Se bebió lo que quedaba en el vaso e hizo una señal para que le cobrasen, pero yo levanté la mano para indicarle a Jacqueline que Sal me lo apuntara en mi cuenta. No quería deberle nada al concejal Durham, ni siquiera un trago de whisky escocés.
Capítulo 48
Culturismo
Al final de la jornada financiera, la zona centro se vacía con rapidez. Las calles del Loop adquieren el aspecto melancólico y descuidado que se apodera de los espacios humanos después de haber sido abandonados. En las calles vacías destaca cualquier resto de basura, cualquier lata o botella. El metro, chirriando a su paso por los puentes elevados, sonaba tan remoto y salvaje como los coyotes en la llanura.

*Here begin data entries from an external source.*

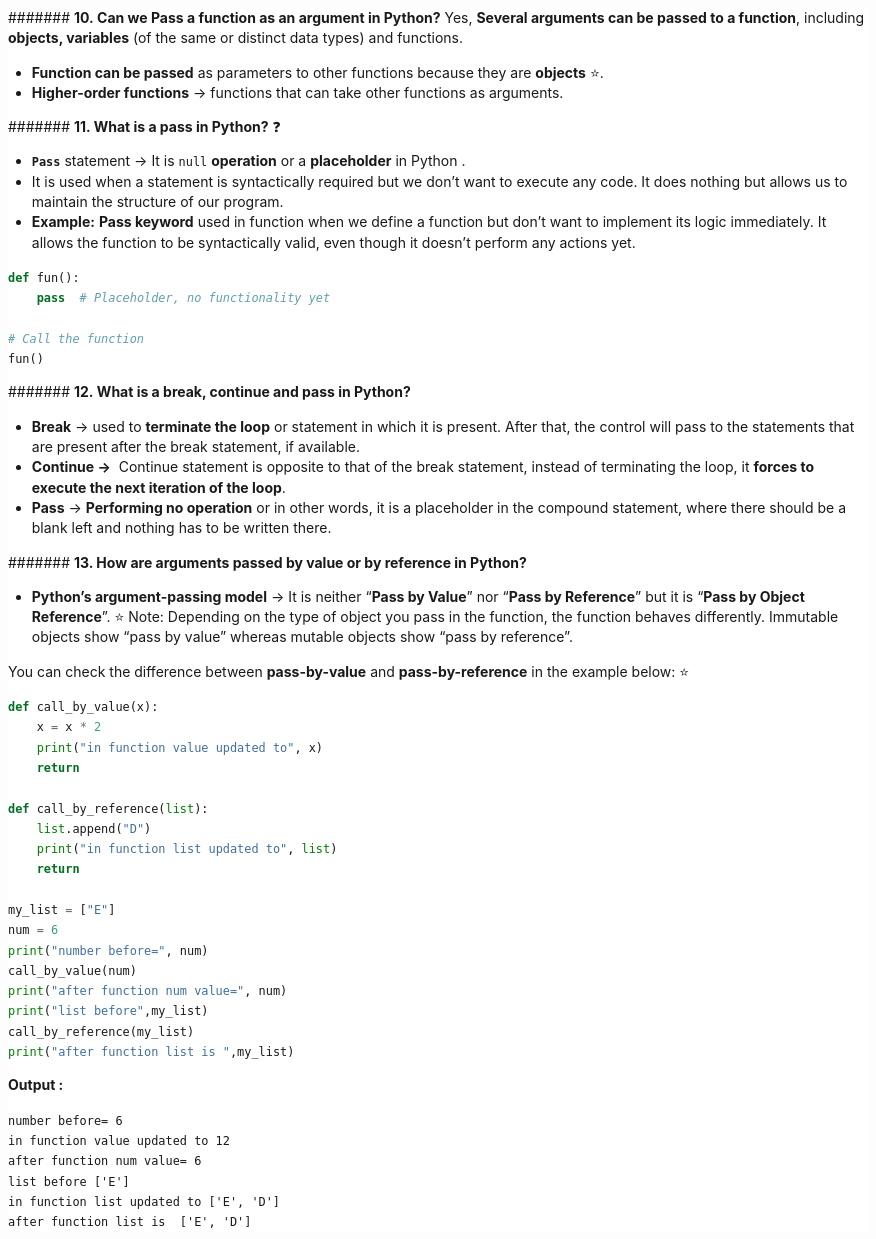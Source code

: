
####### **10. Can we Pass a function as an argument in Python?**
Yes, **Several arguments can be passed to a function**, including **objects, variables** (of the same or distinct data types) and functions.
- **Function can be passed** as parameters to other functions because they are **objects** ⭐. 
- **Higher-order functions** -> functions that can take other functions as arguments.

####### **11. What is a pass in Python?** ❓
- **`Pass`** statement -> It is `null` **operation** or a **placeholder** in Python . 
- It is used when a statement is syntactically required but we don’t want to execute any code. It does nothing but allows us to maintain the structure of our program.
- **Example:** **Pass keyword** used in function when we define a function but don’t want to implement its logic immediately. It allows the function to be syntactically valid, even though it doesn’t perform any actions yet.
```python
def fun():
    pass  # Placeholder, no functionality yet

# Call the function
fun()
```

####### **12. What is a break, continue and pass in Python?**
- **Break** -> used to **terminate the loop** or statement in which it is present. After that, the control will pass to the statements that are present after the break statement, if available.
- **Continue ->**  Continue statement is opposite to that of the break statement, instead of terminating the loop, it **forces to execute the next iteration of the loop**.
- **Pass** -> **Performing no operation** or in other words, it is a placeholder in the compound statement, where there should be a blank left and nothing has to be written there.

####### **13. How are arguments passed by value or by reference in Python?**
- **Python’s argument-passing model** -> It is neither “**Pass by Value**” nor “**Pass by Reference**” but it is “**Pass by Object Reference**”. ⭐
Note: Depending on the type of object you pass in the function, the function behaves differently. Immutable objects show “pass by value” whereas mutable objects show “pass by reference”.

You can check the difference between **pass-by-value** and **pass-by-reference** in the example below: ⭐
```python
def call_by_value(x):
    x = x * 2
    print("in function value updated to", x)
    return

def call_by_reference(list):
    list.append("D")
    print("in function list updated to", list)
    return

my_list = ["E"]
num = 6
print("number before=", num)
call_by_value(num)
print("after function num value=", num)
print("list before",my_list)
call_by_reference(my_list)
print("after function list is ",my_list)
```  
**Output :**
```
number before= 6
in function value updated to 12
after function num value= 6
list before ['E']
in function list updated to ['E', 'D']
after function list is  ['E', 'D']  
```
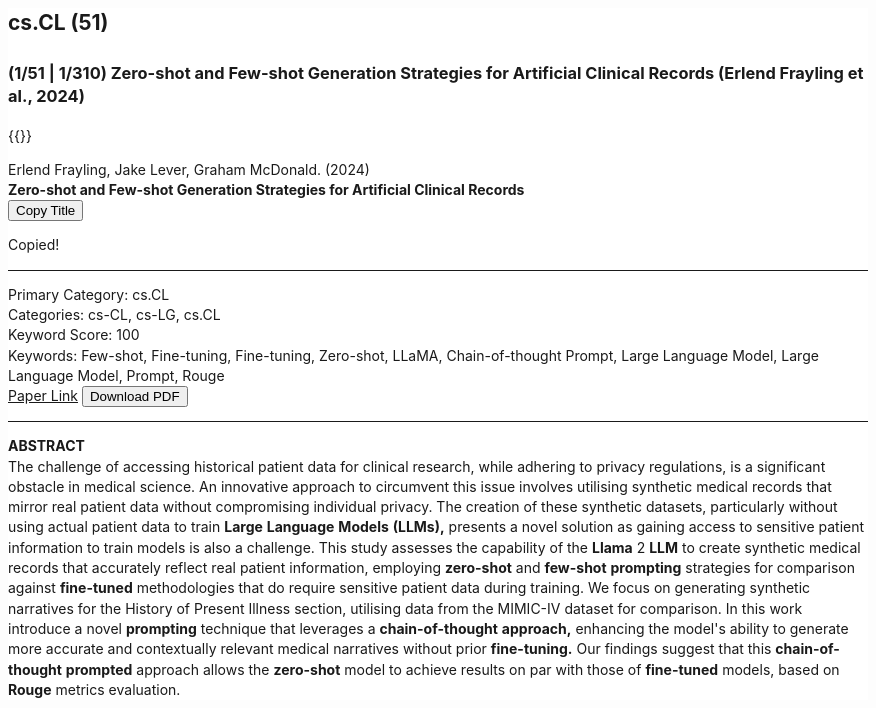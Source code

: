 <script>
$(function() {
  $("table").addClass("keyword-table table-bordered border-success");
  $("table thead").addClass("sticky-top");
  $("table tbody td").css("text-align", "");
});
</script>


## cs.CL (51)



### (1/51 | 1/310) Zero-shot and Few-shot Generation Strategies for Artificial Clinical Records (Erlend Frayling et al., 2024)

{{<citation>}}

Erlend Frayling, Jake Lever, Graham McDonald. (2024)  
**Zero-shot and Few-shot Generation Strategies for Artificial Clinical Records**
<br/>
<button class="copy-to-clipboard" title="Zero-shot and Few-shot Generation Strategies for Artificial Clinical Records" index=1>
  <span class="copy-to-clipboard-item">Copy Title<span>
</button>
<div class="toast toast-copied toast-index-1 align-items-center text-bg-secondary border-0 position-absolute top-0 end-0" role="alert" aria-live="assertive" aria-atomic="true">
  <div class="d-flex">
    <div class="toast-body">
      Copied!
    </div>
  </div>
</div>

---
Primary Category: cs.CL  
Categories: cs-CL, cs-LG, cs.CL  
Keyword Score: 100  
Keywords: Few-shot, Fine-tuning, Fine-tuning, Zero-shot, LLaMA, Chain-of-thought Prompt, Large Language Model, Large Language Model, Prompt, Rouge  
<a type="button" class="btn btn-outline-primary" href="http://arxiv.org/abs/2403.08664v2" target="_blank" >Paper Link</a>
<button type="button" class="btn btn-outline-primary download-pdf" url="https://arxiv.org/pdf/2403.08664v2.pdf" filename="2403.08664v2.pdf">Download PDF</button>

---


**ABSTRACT**  
The challenge of accessing historical patient data for clinical research, while adhering to privacy regulations, is a significant obstacle in medical science. An innovative approach to circumvent this issue involves utilising synthetic medical records that mirror real patient data without compromising individual privacy. The creation of these synthetic datasets, particularly without using actual patient data to train <b>Large</b> <b>Language</b> <b>Models</b> <b>(LLMs),</b> presents a novel solution as gaining access to sensitive patient information to train models is also a challenge. This study assesses the capability of the <b>Llama</b> 2 <b>LLM</b> to create synthetic medical records that accurately reflect real patient information, employing <b>zero-shot</b> and <b>few-shot</b> <b>prompting</b> strategies for comparison against <b>fine-tuned</b> methodologies that do require sensitive patient data during training. We focus on generating synthetic narratives for the History of Present Illness section, utilising data from the MIMIC-IV dataset for comparison. In this work introduce a novel <b>prompting</b> technique that leverages a <b>chain-of-thought</b> <b>approach,</b> enhancing the model's ability to generate more accurate and contextually relevant medical narratives without prior <b>fine-tuning.</b> Our findings suggest that this <b>chain-of-thought</b> <b>prompted</b> approach allows the <b>zero-shot</b> model to achieve results on par with those of <b>fine-tuned</b> models, based on <b>Rouge</b> metrics evaluation.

Caminé muy deprisa las tres manzanas que me separaban de mi coche, mirando todo el tiempo a mi alrededor, dentro de los portales, en los callejones y cruzando de una acera a la otra. ¿Quién vendría a por mí primero, Fillida Rossy o la pandilla de los OJO de Durham?
Durham no sólo se había librado de mí con rudeza sino que lo había hecho de un modo calculadamente ofensivo, con el fin de cabrearme. Como si tuviera la esperanza de que, al hacer hincapié en las injusticias raciales, iba a conseguir desviar mi atención de los detalles de los crímenes en los que estaba implicado Colby Sommers.

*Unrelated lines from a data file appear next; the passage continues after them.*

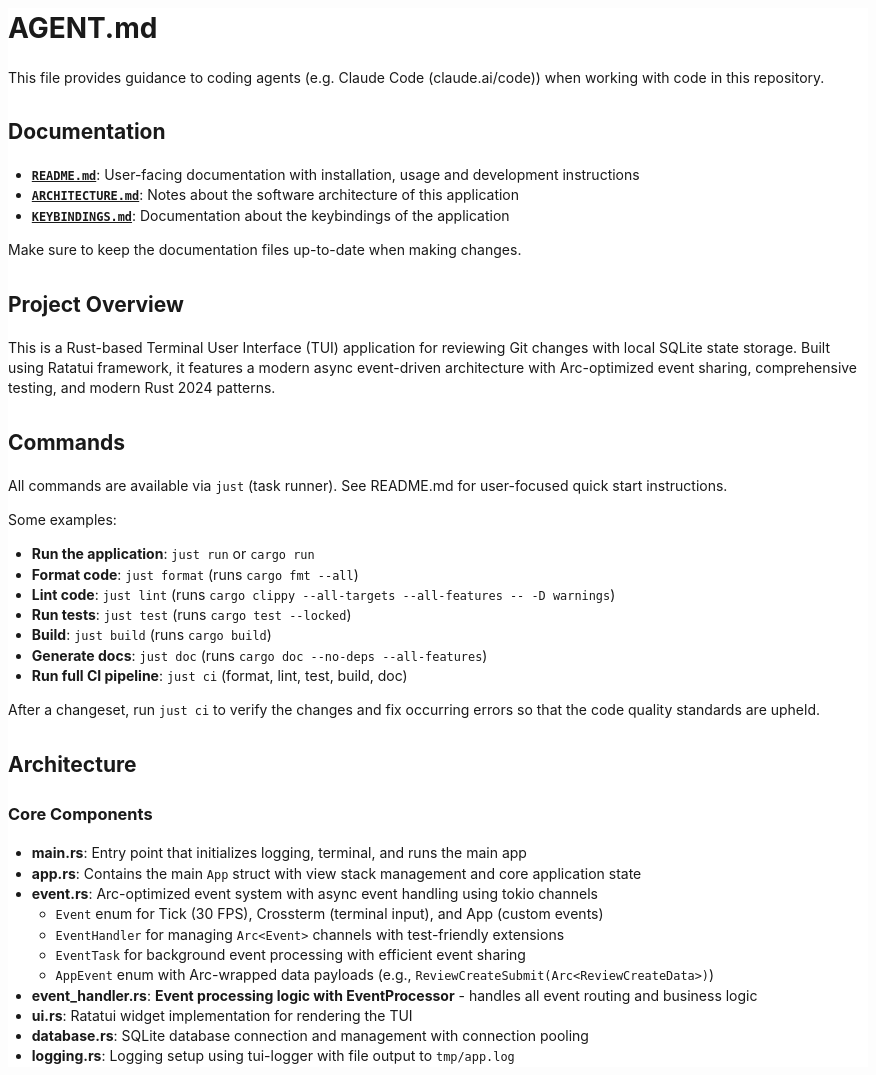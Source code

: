 # AGENT.md

This file provides guidance to coding agents (e.g. Claude Code (claude.ai/code)) when working with code in this repository.

## Documentation

- **[`README.md`](README.md)**: User-facing documentation with installation, usage and development instructions
- **[`ARCHITECTURE.md`](ARCHITECTURE.md)**: Notes about the software architecture of this application
- **[`KEYBINDINGS.md`](KEYBINDINGS.md)**: Documentation about the keybindings of the application

Make sure to keep the documentation files up-to-date when making changes.

## Project Overview

This is a Rust-based Terminal User Interface (TUI) application for reviewing Git changes with local SQLite state storage. Built using Ratatui framework, it features a modern async event-driven architecture with Arc-optimized event sharing, comprehensive testing, and modern Rust 2024 patterns.

## Commands

All commands are available via `just` (task runner). See README.md for user-focused quick start instructions.

Some examples:

- **Run the application**: `just run` or `cargo run`
- **Format code**: `just format` (runs `cargo fmt --all`)
- **Lint code**: `just lint` (runs `cargo clippy --all-targets --all-features -- -D warnings`)
- **Run tests**: `just test` (runs `cargo test --locked`)
- **Build**: `just build` (runs `cargo build`)
- **Generate docs**: `just doc` (runs `cargo doc --no-deps --all-features`)
- **Run full CI pipeline**: `just ci` (format, lint, test, build, doc)

After a changeset, run `just ci` to verify the changes and fix occurring errors so that the code quality standards are upheld.

## Architecture

### Core Components

- **main.rs**: Entry point that initializes logging, terminal, and runs the main app
- **app.rs**: Contains the main `App` struct with view stack management and core application state
- **event.rs**: Arc-optimized event system with async event handling using tokio channels
  - `Event` enum for Tick (30 FPS), Crossterm (terminal input), and App (custom events)
  - `EventHandler` for managing `Arc<Event>` channels with test-friendly extensions
  - `EventTask` for background event processing with efficient event sharing
  - `AppEvent` enum with Arc-wrapped data payloads (e.g., `ReviewCreateSubmit(Arc<ReviewCreateData>)`)
- **event_handler.rs**: **Event processing logic with EventProcessor** - handles all event routing and business logic
- **ui.rs**: Ratatui widget implementation for rendering the TUI
- **database.rs**: SQLite database connection and management with connection pooling
- **logging.rs**: Logging setup using tui-logger with file output to `tmp/app.log`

¿Y a qué detalles se suponía que yo no debía prestar atención? Para entonces ya me había formado una idea bastante clara de por qué tenían tanta importancia los cuadernos de Ulrich. Y también de cómo habían matado a Howard Fepple. Y estaba empezando a vislumbrar la relación entre Durham y Rossy. Tenían un juego de intereses que encajaban a la perfección: Rossy le había proporcionado a Durham un importante asunto alrededor del cual podía construir su campaña, más el dinero para financiarla, y había conseguido manipular a la Asamblea Legislativa para que, al vincular el Holocausto con las indemnizaciones a los descendientes de los esclavos, todo aquello se convirtiera en algo demasiado complejo como para que los legisladores pudieran afrontarlo. Durham, a cambio, había desviado la atención pública de Ajax, de Edelweiss y del asunto de la recuperación de los bienes de las víctimas del Holocausto. Era algo maravillosamente perverso.